Soon we’ll not only have more data, we’ll have better data. There are lots — lots — of HCQ clinical trials in motion thanks to the public hype about the drug, amplified by the president.
Researchers studying the drugs have drawn up plans to enroll about 200,000 people to test whether the drugs could be used to prevent infections or help the sick get over them. More than 100 studies are under way, according to the analysis, which reviewed the U.S. government’s clinicaltrials.gov registry of trials and interviewed researchers…
Some doctors who have been giving the drugs to Covid-19 patients swear by their benefits, and say patients can’t wait weeks or months for rigorous studies to read out.
“I don’t need anything else to convince me,” said Joseph Brewer, an infectious-disease specialist at St. Luke’s Hospital in Kansas City, Mo., who says most of the four-dozen moderate and severe patients he treated with the drugs have improved. “I’ve seen people get better in one to two days.”
I’m tempted to say that we shouldn’t invest so many resources in testing an unproven drug that most experts seem bearish on, but it’s not like there are many other drugs out there with multiple anecdotal reports of good results. What are we supposed to run clinical trials on instead? Clorox?

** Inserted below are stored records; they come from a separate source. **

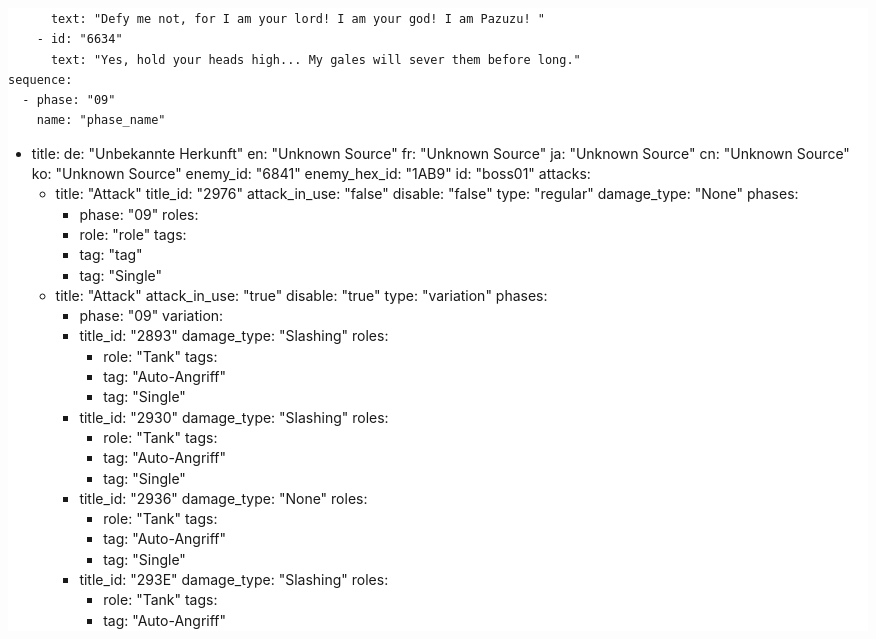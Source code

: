           text: "Defy me not, for I am your lord! I am your god! I am Pazuzu! "
        - id: "6634"
          text: "Yes, hold your heads high... My gales will sever them before long."
    sequence:
      - phase: "09"
        name: "phase_name"
  - title:
      de: "Unbekannte Herkunft"
      en: "Unknown Source"
      fr: "Unknown Source"
      ja: "Unknown Source"
      cn: "Unknown Source"
      ko: "Unknown Source"
    enemy_id: "6841"
    enemy_hex_id: "1AB9"
    id: "boss01"
    attacks:
      - title: "Attack"
        title_id: "2976"
        attack_in_use: "false"
        disable: "false"
        type: "regular"
        damage_type: "None"
        phases:
          - phase: "09"
        roles:
          - role: "role"
        tags:
          - tag: "tag"
          - tag: "Single"
      - title: "Attack"
        attack_in_use: "true"
        disable: "true"
        type: "variation"
        phases:
          - phase: "09"
        variation:
          - title_id: "2893"
            damage_type: "Slashing"
            roles:
              - role: "Tank"
            tags:
              - tag: "Auto-Angriff"
              - tag: "Single"
          - title_id: "2930"
            damage_type: "Slashing"
            roles:
              - role: "Tank"
            tags:
              - tag: "Auto-Angriff"
              - tag: "Single"
          - title_id: "2936"
            damage_type: "None"
            roles:
              - role: "Tank"
            tags:
              - tag: "Auto-Angriff"
              - tag: "Single"
          - title_id: "293E"
            damage_type: "Slashing"
            roles:
              - role: "Tank"
            tags:
              - tag: "Auto-Angriff"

There was some good news from the study: There’s no evidence that patients who received HCQ were more likely to develop heart issues, a well-known side effect of the medicine.

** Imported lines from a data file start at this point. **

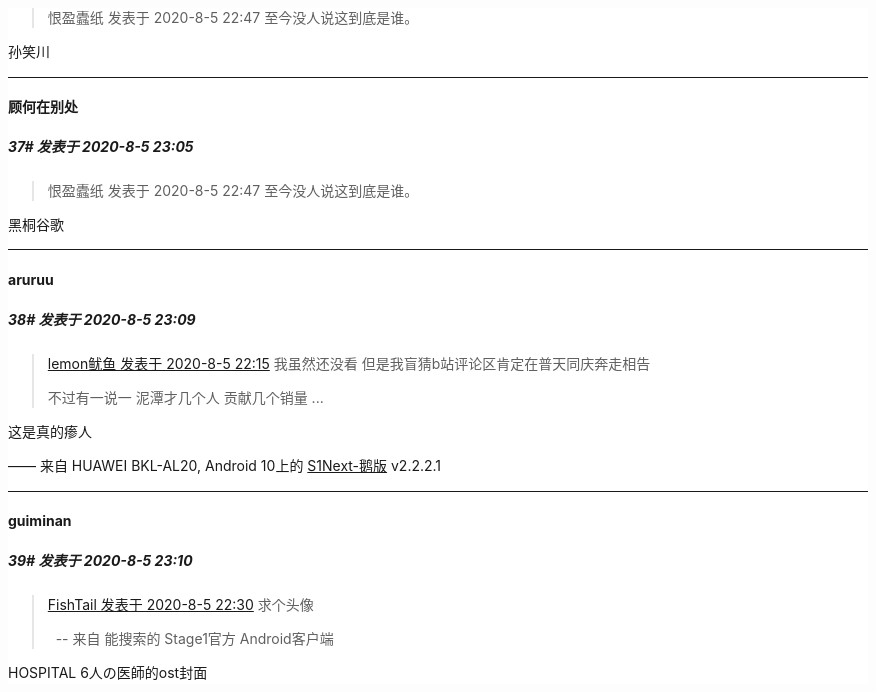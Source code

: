 

<blockquote>恨盈蠹纸 发表于 2020-8-5 22:47
至今没人说这到底是谁。</blockquote>
孙笑川







-----

####  顾何在别处  
##### 37#       发表于 2020-8-5 23:05



<blockquote>恨盈蠹纸 发表于 2020-8-5 22:47
至今没人说这到底是谁。</blockquote>
黑桐谷歌







-----

####  aruruu  
##### 38#       发表于 2020-8-5 23:09



<blockquote><a href="httphttps://bbs.saraba1st.com/2b/forum.php?mod=redirect&amp;goto=findpost&amp;pid=48329735&amp;ptid=1953306" target="_blank">lemon鱿鱼 发表于 2020-8-5 22:15</a>
我虽然还没看 但是我盲猜b站评论区肯定在普天同庆奔走相告

不过有一说一 泥潭才几个人 贡献几个销量 ...</blockquote>
这是真的瘆人

—— 来自 HUAWEI BKL-AL20, Android 10上的 [S1Next-鹅版](https://github.com/ykrank/S1-Next/releases) v2.2.2.1







-----

####  guiminan  
##### 39#       发表于 2020-8-5 23:10



<blockquote><a href="httphttps://bbs.saraba1st.com/2b/forum.php?mod=redirect&amp;goto=findpost&amp;pid=48329941&amp;ptid=1953306" target="_blank">FishTail 发表于 2020-8-5 22:30</a>
求个头像

  -- 来自 能搜索的 Stage1官方 Android客户端</blockquote>
HOSPITAL 6人の医師的ost封面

Here’s Cavuto going off on Trump today at length for touting treatments like hydroxychloroquine that *may* be harmful and treatments like, er, disinfectant that definitely are harmful. Contra the president’s claims that he was being sarcastic about that, his own aides reportedly took him seriously. “It was totally ad-libbed,” said one administration official to NBC, adding, it was “off-the-cuff.” No fooling? Another said White House aides began texting each other after he said it, wondering where he’d come up with such an idea and recognizing from a PR standpoint that “this is going to be bad.”